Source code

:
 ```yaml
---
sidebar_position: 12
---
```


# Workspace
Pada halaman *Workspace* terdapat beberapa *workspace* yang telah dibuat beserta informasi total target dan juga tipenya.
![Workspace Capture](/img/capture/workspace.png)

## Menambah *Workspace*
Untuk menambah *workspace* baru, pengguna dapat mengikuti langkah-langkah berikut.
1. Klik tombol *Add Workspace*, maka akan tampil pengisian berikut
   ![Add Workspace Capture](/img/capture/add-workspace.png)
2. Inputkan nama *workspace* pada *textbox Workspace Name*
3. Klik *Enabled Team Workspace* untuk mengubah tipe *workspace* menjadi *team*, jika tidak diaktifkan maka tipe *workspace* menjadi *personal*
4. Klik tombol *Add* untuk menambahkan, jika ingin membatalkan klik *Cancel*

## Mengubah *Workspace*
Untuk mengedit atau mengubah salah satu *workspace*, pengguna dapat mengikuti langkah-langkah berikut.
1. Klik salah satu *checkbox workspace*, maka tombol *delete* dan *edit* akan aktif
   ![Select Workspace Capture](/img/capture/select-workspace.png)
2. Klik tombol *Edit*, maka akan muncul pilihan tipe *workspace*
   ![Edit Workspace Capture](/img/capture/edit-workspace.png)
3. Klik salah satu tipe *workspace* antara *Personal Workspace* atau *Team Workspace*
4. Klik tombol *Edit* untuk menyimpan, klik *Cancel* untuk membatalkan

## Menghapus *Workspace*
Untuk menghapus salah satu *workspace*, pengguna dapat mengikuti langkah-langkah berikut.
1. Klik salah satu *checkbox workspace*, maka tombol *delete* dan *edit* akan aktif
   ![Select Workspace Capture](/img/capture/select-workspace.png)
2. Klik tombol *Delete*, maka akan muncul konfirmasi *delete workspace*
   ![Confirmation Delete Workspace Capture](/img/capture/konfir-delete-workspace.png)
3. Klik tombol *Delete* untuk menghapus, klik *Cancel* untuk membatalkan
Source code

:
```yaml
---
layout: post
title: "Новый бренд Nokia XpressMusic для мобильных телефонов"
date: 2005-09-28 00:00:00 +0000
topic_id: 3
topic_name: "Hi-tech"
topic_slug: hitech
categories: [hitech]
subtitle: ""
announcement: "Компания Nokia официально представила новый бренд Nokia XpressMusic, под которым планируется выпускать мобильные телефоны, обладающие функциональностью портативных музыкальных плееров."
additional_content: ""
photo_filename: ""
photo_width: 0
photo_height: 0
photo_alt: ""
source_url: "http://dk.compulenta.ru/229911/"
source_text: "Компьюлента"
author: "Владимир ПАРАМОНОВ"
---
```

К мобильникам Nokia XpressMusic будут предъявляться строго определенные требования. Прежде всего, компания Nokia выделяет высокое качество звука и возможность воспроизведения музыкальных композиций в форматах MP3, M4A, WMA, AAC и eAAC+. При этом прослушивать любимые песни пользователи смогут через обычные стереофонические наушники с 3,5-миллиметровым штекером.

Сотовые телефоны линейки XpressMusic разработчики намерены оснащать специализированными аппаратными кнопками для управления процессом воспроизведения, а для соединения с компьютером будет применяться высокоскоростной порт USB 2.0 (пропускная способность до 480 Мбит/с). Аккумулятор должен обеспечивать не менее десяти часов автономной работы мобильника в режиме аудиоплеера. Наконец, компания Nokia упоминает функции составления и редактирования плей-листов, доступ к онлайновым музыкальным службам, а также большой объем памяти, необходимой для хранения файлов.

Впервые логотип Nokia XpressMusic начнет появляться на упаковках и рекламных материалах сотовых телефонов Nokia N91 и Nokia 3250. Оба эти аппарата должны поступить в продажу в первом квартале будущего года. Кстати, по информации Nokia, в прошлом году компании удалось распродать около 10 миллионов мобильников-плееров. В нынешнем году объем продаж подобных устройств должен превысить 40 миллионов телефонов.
----
-- Task details --
Gather up every line in the data above that contains the word "salah", copying each one.

-- Result of this task --
Untuk mengedit atau mengubah salah satu *workspace*, pengguna dapat mengikuti langkah-langkah berikut.
1. Klik salah satu *checkbox workspace*, maka tombol *delete* dan *edit* akan aktif
3. Klik salah satu tipe *workspace* antara *Personal Workspace* atau *Team Workspace*
Untuk menghapus salah satu *workspace*, pengguna dapat mengikuti langkah-langkah berikut.
1. Klik salah satu *checkbox workspace*, maka tombol *delete* dan *edit* akan aktif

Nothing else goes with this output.